Barton reports, "The state had more deaths due to the virus and had racked them up more quickly than the flu, a seasonal disease that the state begins counting every year in late September. Kentucky didn’t get its first coronavirus case until March 6," he writes.
Flu deaths have been reported since September of last year. Others told Barton that they think the number of coronavirus deaths is likely undercounted.
Finally, during the Senate committee hearing last week, Paul said that because children are dying from coronavirus at a much lower rate, schools should reopen.
Few children have died from the coronavirus, but this statement ignores the fact that they can still spread it, Barton notes. Further, experts are also still trying to learn more about a serious coronavirus-related syndrome that has developed in some children, including four in Kentucky.

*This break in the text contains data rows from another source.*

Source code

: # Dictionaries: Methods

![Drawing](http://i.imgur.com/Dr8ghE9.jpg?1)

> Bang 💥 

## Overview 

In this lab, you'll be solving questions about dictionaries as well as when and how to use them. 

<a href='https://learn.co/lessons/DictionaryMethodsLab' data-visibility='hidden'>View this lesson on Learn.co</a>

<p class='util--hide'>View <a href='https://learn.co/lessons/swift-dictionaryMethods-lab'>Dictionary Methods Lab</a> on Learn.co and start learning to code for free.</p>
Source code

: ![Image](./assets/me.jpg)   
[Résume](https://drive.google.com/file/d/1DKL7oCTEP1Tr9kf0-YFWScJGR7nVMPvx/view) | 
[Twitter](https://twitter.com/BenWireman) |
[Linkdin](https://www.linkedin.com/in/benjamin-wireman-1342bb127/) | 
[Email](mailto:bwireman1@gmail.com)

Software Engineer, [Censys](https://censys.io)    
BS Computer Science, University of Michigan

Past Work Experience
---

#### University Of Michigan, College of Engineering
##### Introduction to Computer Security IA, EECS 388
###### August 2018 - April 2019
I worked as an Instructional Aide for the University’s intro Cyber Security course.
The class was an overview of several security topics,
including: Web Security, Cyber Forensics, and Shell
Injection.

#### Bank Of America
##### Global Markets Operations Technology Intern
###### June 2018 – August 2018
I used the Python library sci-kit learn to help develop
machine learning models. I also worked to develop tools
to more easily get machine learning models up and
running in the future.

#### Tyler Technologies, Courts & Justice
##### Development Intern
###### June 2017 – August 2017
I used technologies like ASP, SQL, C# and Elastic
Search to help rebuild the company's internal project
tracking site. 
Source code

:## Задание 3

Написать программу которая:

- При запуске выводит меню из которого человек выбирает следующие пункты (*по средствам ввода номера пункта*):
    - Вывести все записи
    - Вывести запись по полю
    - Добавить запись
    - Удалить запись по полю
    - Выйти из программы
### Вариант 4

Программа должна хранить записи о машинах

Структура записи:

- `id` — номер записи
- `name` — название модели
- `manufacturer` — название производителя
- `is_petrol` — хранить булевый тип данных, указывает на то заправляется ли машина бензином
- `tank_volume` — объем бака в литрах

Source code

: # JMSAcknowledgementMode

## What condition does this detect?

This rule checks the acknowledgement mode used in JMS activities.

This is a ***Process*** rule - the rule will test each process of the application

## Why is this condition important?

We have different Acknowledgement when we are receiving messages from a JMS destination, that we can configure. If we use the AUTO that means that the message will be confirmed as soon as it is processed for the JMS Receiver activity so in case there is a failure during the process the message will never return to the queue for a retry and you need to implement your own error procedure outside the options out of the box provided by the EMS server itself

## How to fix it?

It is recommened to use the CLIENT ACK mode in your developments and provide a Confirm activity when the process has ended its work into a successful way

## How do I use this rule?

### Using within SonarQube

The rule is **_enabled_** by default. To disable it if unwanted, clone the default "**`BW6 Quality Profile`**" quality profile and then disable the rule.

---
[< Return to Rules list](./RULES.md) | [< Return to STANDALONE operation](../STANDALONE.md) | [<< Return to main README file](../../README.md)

Al Cross, a longtime Kentucky political journalist and director of the University of Kentucky Institute for Rural Journalism and Community Issues (publisher of Kentucky Health News), told Barton that Paul is not being reasonable when it comes to the coronavirus, and should know better.
“When you start disputing a long history of public-health practice, in terms of surges when restrictions against infections are relaxed, you are dealing in dangerous business, and he shouldn’t be doing this kind of thing,” Cross said, later adding, “He is coming close to enabling a pandemic by putting out this kind of information and making people think that it’s not that much to worry about. It’s foolish, it’s dangerous."
Barton reports that Paul’s Senate office did not respond to a request for an interview for his story. He notes that Paul, a libertarian-oriented Republican, was first elected in 2010 and is up for re-election in 2022.